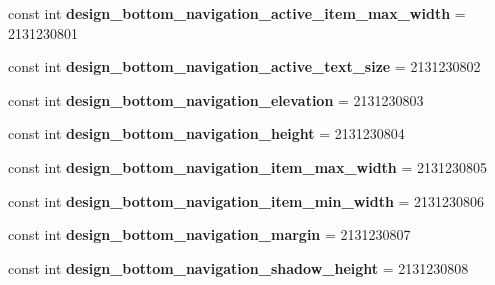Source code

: \begin{DoxyCompactItemize}
\mbox{\label{classst_delivery_1_1_resource_1_1_dimension_ab41e004b2db7e1a39ec53adf9d6d4838}} 
const int {\bfseries design\+\_\+bottom\+\_\+navigation\+\_\+active\+\_\+item\+\_\+max\+\_\+width} = 2131230801
\item 
\mbox{\label{classst_delivery_1_1_resource_1_1_dimension_af17847315d8dafb9b1a31c407994a1d4}} 
const int {\bfseries design\+\_\+bottom\+\_\+navigation\+\_\+active\+\_\+text\+\_\+size} = 2131230802
\item 
\mbox{\label{classst_delivery_1_1_resource_1_1_dimension_ab39d831aff592cdc955537af65ad97b4}} 
const int {\bfseries design\+\_\+bottom\+\_\+navigation\+\_\+elevation} = 2131230803
\item 
\mbox{\label{classst_delivery_1_1_resource_1_1_dimension_abec026858d703bdb9fd4952509fb824d}} 
const int {\bfseries design\+\_\+bottom\+\_\+navigation\+\_\+height} = 2131230804
\item 
\mbox{\label{classst_delivery_1_1_resource_1_1_dimension_ae77853da63e434c5d3935212e37b9c53}} 
const int {\bfseries design\+\_\+bottom\+\_\+navigation\+\_\+item\+\_\+max\+\_\+width} = 2131230805
\item 
\mbox{\label{classst_delivery_1_1_resource_1_1_dimension_a088276e5f0618e5f104a506bc4ad9b9d}} 
const int {\bfseries design\+\_\+bottom\+\_\+navigation\+\_\+item\+\_\+min\+\_\+width} = 2131230806
\item 
\mbox{\label{classst_delivery_1_1_resource_1_1_dimension_a54b9f4f6f33a39c91aa106bcd45541ed}} 
const int {\bfseries design\+\_\+bottom\+\_\+navigation\+\_\+margin} = 2131230807
\item 
\mbox{\label{classst_delivery_1_1_resource_1_1_dimension_a646833902665d965114993402d3018f8}} 
const int {\bfseries design\+\_\+bottom\+\_\+navigation\+\_\+shadow\+\_\+height} = 2131230808
\item 

\end{DoxyCompactItemize}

* * * * * * *

Work through the entries, filtering for the string "height", and copy each line that holds it.

▸ **REPLY TO THE TASK**:
const int {\bfseries design\+\_\+bottom\+\_\+navigation\+\_\+height} = 2131230804
const int {\bfseries design\+\_\+bottom\+\_\+navigation\+\_\+shadow\+\_\+height} = 2131230808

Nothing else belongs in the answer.